» PROBLEM
The pictures stay out. Please retype every line below exactly.

(Plain-text document sources)

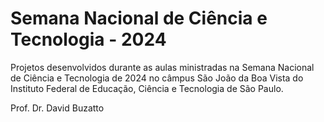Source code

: # Semana Nacional de Ciência e Tecnologia - 2024

Projetos desenvolvidos durante as aulas ministradas na Semana Nacional de Ciência e Tecnologia de 2024 no câmpus São João da Boa Vista do Instituto Federal de Educação, Ciência e Tecnologia de São Paulo.

Prof. Dr. David Buzatto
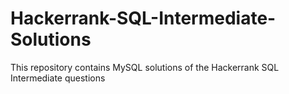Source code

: # Hackerrank-SQL-Intermediate-Solutions
This repository contains MySQL solutions of the Hackerrank SQL Intermediate questions
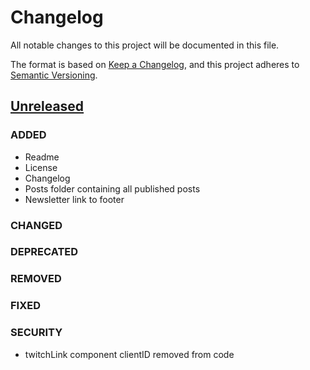 # Changelog
All notable changes to this project will be documented in this file.

The format is based on [Keep a Changelog](https://keepachangelog.com/en/1.0.0/),
and this project adheres to [Semantic Versioning](https://semver.org/spec/v2.0.0.html).

## [Unreleased]
### ADDED

- Readme
- License
- Changelog
- Posts folder containing all published posts
- Newsletter link to footer

### CHANGED

### DEPRECATED

### REMOVED

### FIXED

### SECURITY

- twitchLink component clientID removed from code

[Unreleased]: https://github.com/sneakycrow/website/compare/1.1.0...HEAD
[1.1.0]: https://github.com/sneakycrow/website/releases/tag/1.1.0
[1.2.0]: https://github.com/sneakycrow/website/releases/tag/1.2.0

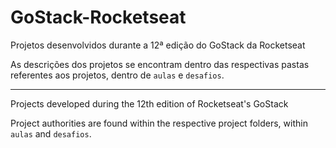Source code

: # GoStack-Rocketseat
Projetos desenvolvidos durante a 12ª edição do GoStack da Rocketseat

As descrições dos projetos se encontram dentro das respectivas pastas referentes aos projetos, dentro de `aulas` e `desafios`.

---

Projects developed during the 12th edition of Rocketseat's GoStack

Project authorities are found within the respective project folders, within `aulas` and `desafios`.
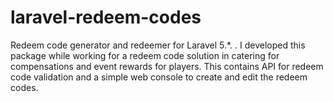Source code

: # laravel-redeem-codes
Redeem code generator and redeemer for Laravel 5.*. . I developed this package while working for a redeem code solution in catering for compensations and event rewards for players. This contains API for redeem code validation and a simple web console to create and edit the redeem codes.

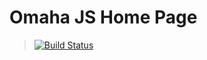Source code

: Omaha JS Home Page 
==================
> [![Build Status](https://travis-ci.org/omahajs/omahajs.github.io.svg?branch=site)](https://travis-ci.org/omahajs/omahajs.github.io)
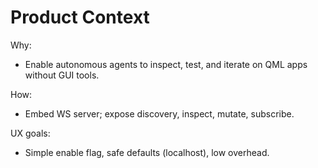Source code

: # Product Context

Why:
- Enable autonomous agents to inspect, test, and iterate on QML apps without GUI tools.

How:
- Embed WS server; expose discovery, inspect, mutate, subscribe.

UX goals:
- Simple enable flag, safe defaults (localhost), low overhead.

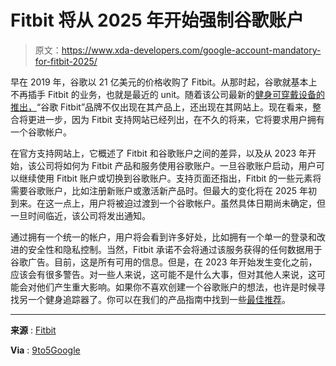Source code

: # Fitbit 将从 2025 年开始强制谷歌账户

> 原文：<https://www.xda-developers.com/google-account-mandatory-for-fitbit-2025/>

早在 2019 年，谷歌以 21 亿美元的价格收购了 Fitbit。从那时起，谷歌就基本上不再插手 Fitbit 的业务，也就是最近的 unit。随着该公司最新的[健身可穿戴设备的推出，](https://www.xda-developers.com/fitbit-announces-the-sense-2-inspire-3-and-versa-4/)“谷歌 Fitbit”品牌不仅出现在其产品上，还出现在其网站上。现在看来，整合将更进一步，因为 Fitbit 支持网站已经列出，在不久的将来，它将要求用户拥有一个谷歌帐户。

在官方支持网站上，它概述了 Fitbit 和谷歌账户之间的差异，以及从 2023 年开始，该公司将如何为 Fitbit 产品和服务使用谷歌账户。一旦谷歌账户启动，用户可以继续使用 Fitbit 账户或切换到谷歌账户。支持页面还指出，Fitbit 的一些元素将需要谷歌账户，比如注册新账户或激活新产品时。但最大的变化将在 2025 年初到来。在这一点上，用户将被迫过渡到一个谷歌帐户。虽然具体日期尚未确定，但一旦时间临近，该公司将发出通知。

通过拥有一个统一的帐户，用户将会看到许多好处，比如拥有一个单一的登录和改进的安全性和隐私控制。当然，Fitbit 承诺不会将通过该服务获得的任何数据用于谷歌广告。目前，这是所有可用的信息。但是，在 2023 年开始发生变化之前，应该会有很多警告。对一些人来说，这可能不是什么大事，但对其他人来说，这可能会对他们产生重大影响。如果你不喜欢创建一个谷歌账户的想法，也许是时候寻找另一个健身追踪器了。你可以在我们的产品指南中找到一些[最佳推荐](https://www.xda-developers.com/best-fitness-trackers/)。

* * *

**来源** : [Fitbit](https://help.fitbit.com/articles/en_US/Help_article/2478.htm)

**Via** : [9to5Google](https://9to5google.com/2022/09/22/fitbit-google-account/)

» TASK SOLUTION
Source code

: # Semana Nacional de Ciência e Tecnologia - 2024

Projetos desenvolvidos durante as aulas ministradas na Semana Nacional de Ciência e Tecnologia de 2024 no câmpus São João da Boa Vista do Instituto Federal de Educação, Ciência e Tecnologia de São Paulo.

Prof. Dr. David Buzatto
Source code

: # Hackerrank-SQL-Intermediate-Solutions
This repository contains MySQL solutions of the Hackerrank SQL Intermediate questions
 # Changelog
All notable changes to this project will be documented in this file.

The format is based on [Keep a Changelog](https://keepachangelog.com/en/1.0.0/),
and this project adheres to [Semantic Versioning](https://semver.org/spec/v2.0.0.html).

## [Unreleased]
### ADDED

- Readme
- License
- Changelog
- Posts folder containing all published posts
- Newsletter link to footer

### CHANGED

### DEPRECATED

### REMOVED

### FIXED

### SECURITY

- twitchLink component clientID removed from code

[Unreleased]: https://github.com/sneakycrow/website/compare/1.1.0...HEAD
[1.1.0]: https://github.com/sneakycrow/website/releases/tag/1.1.0
[1.2.0]: https://github.com/sneakycrow/website/releases/tag/1.2.0

Source code

: # GoStack-Rocketseat
Projetos desenvolvidos durante a 12ª edição do GoStack da Rocketseat

As descrições dos projetos se encontram dentro das respectivas pastas referentes aos projetos, dentro de `aulas` e `desafios`.

---

Projects developed during the 12th edition of Rocketseat's GoStack

Project authorities are found within the respective project folders, within `aulas` and `desafios`.
Source code

: # laravel-redeem-codes
Redeem code generator and redeemer for Laravel 5.*. . I developed this package while working for a redeem code solution in catering for compensations and event rewards for players. This contains API for redeem code validation and a simple web console to create and edit the redeem codes.

Source code

: Omaha JS Home Page 
==================
> [![Build Status](https://travis-ci.org/omahajs/omahajs.github.io.svg?branch=site)](https://travis-ci.org/omahajs/omahajs.github.io)
Source code

: # Product Context

Why:
- Enable autonomous agents to inspect, test, and iterate on QML apps without GUI tools.

How:
- Embed WS server; expose discovery, inspect, mutate, subscribe.

UX goals:
- Simple enable flag, safe defaults (localhost), low overhead.

Source code

: # Fitbit 将从 2025 年开始强制谷歌账户

> 原文：<https://www.xda-developers.com/google-account-mandatory-for-fitbit-2025/>

早在 2019 年，谷歌以 21 亿美元的价格收购了 Fitbit。从那时起，谷歌就基本上不再插手 Fitbit 的业务，也就是最近的 unit。随着该公司最新的[健身可穿戴设备的推出，](https://www.xda-developers.com/fitbit-announces-the-sense-2-inspire-3-and-versa-4/)“谷歌 Fitbit”品牌不仅出现在其产品上，还出现在其网站上。现在看来，整合将更进一步，因为 Fitbit 支持网站已经列出，在不久的将来，它将要求用户拥有一个谷歌帐户。

在官方支持网站上，它概述了 Fitbit 和谷歌账户之间的差异，以及从 2023 年开始，该公司将如何为 Fitbit 产品和服务使用谷歌账户。一旦谷歌账户启动，用户可以继续使用 Fitbit 账户或切换到谷歌账户。支持页面还指出，Fitbit 的一些元素将需要谷歌账户，比如注册新账户或激活新产品时。但最大的变化将在 2025 年初到来。在这一点上，用户将被迫过渡到一个谷歌帐户。虽然具体日期尚未确定，但一旦时间临近，该公司将发出通知。

通过拥有一个统一的帐户，用户将会看到许多好处，比如拥有一个单一的登录和改进的安全性和隐私控制。当然，Fitbit 承诺不会将通过该服务获得的任何数据用于谷歌广告。目前，这是所有可用的信息。但是，在 2023 年开始发生变化之前，应该会有很多警告。对一些人来说，这可能不是什么大事，但对其他人来说，这可能会对他们产生重大影响。如果你不喜欢创建一个谷歌账户的想法，也许是时候寻找另一个健身追踪器了。你可以在我们的产品指南中找到一些[最佳推荐](https://www.xda-developers.com/best-fitness-trackers/)。

* * *

**来源** : [Fitbit](https://help.fitbit.com/articles/en_US/Help_article/2478.htm)

**Via** : [9to5Google](https://9to5google.com/2022/09/22/fitbit-google-account/)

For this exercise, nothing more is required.